During a time of anti-immigrant fervor in the U.S., The 74 set out to test whether schools are wrongfully turning away older newcomer students — and to capture high-stakes enrollment conversations that otherwise take place beyond view.
As a means of probing schools’ actual practices vs. their stated policies, senior reporter Jo Napolitano called 630 high schools in every state and D.C. asking them to admit a 19-year-old student named “Hector Guerrero,” who recently arrived from Venezuela. Jo told school staffers Hector was her nephew, that he had limited English skills and his education had been interrupted after ninth grade.
More than 300 schools refused to register him — including 204 denials in the 35 states and the District of Columbia where high school attendance goes up to at least age 20. In addition to rampant and often illegal refusals, our investigation revealed that high school enrollment, a pivotal entry point to success in America, is arbitrary and unpredictable for these vulnerable students. Schools in the same state, the same county and the same district gave contradictory answers. Different staffers within the very same building sometimes disagreed.
We also told the stories of older, immigrant teens in the U.S., some who were allowed to attend high school and others who were not, and the difference that made in their lives and their future. Jo traveled to South Carolina, where high school enrollment goes up to age 21, and profiled two young South American women. One was permitted to enroll at age 20, going on to graduate high school and attend college, and the other was turned away at 18, working at a factory and a Charleston-area Walmart. Their high schools are less than eight miles apart.
There was no uniformity in which school staffers answered this critical enrollment question, and their responses, often given without hesitation, were rife with bad information. There was a concerted effort to steer Hector toward GED programs, community college or adult education — anything but the K-12 public school. Several staffers said he could enroll but they would allow him to take only ESL classes or bar him from extracurricular activities. Such disparate treatment is illegal under federal civil rights laws.
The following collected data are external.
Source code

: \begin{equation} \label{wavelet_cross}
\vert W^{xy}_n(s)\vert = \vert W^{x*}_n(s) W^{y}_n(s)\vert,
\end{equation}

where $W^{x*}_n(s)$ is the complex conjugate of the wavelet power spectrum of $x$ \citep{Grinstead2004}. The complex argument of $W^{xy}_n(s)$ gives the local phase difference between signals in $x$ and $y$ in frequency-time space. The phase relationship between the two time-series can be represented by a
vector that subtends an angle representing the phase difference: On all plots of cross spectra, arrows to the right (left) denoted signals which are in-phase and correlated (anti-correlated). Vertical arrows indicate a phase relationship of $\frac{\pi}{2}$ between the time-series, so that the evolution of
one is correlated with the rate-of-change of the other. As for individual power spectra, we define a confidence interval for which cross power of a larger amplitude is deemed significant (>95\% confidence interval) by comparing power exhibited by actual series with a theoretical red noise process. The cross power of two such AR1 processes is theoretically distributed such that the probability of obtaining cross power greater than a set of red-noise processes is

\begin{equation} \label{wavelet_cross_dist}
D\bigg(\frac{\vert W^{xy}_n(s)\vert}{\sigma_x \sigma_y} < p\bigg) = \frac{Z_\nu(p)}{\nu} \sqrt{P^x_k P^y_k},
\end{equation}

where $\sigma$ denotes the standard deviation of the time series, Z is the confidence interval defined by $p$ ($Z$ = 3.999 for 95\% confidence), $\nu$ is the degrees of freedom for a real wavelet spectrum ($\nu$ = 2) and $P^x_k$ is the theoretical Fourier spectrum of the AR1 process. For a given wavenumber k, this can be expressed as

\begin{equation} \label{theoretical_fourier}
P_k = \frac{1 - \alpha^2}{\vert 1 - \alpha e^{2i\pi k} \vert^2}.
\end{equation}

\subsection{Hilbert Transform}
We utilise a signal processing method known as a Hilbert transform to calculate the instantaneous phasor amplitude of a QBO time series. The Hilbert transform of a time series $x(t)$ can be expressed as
Many refusals were based on a bedrock belief that Hector would never graduate, a litmus test that several state education officials told us had no legal basis and should not be applied to any student.
Our investigation uncovered widespread hostility and suspicion toward these newcomer students at a moment when then-candidate, now-President Donald Trump was vilifying immigrants. The Trump administration has since moved quickly to further block these young people from the schoolhouse door, pursuing mass deportations and family detention; attempting to undo birthright citizenship, lifting the restriction against immigration enforcement in schools and strategizing on a legal end to undocumented students’ right to a free, public education set forth in the Supreme Court’s 1982 landmark decision, Plyler v. Doe.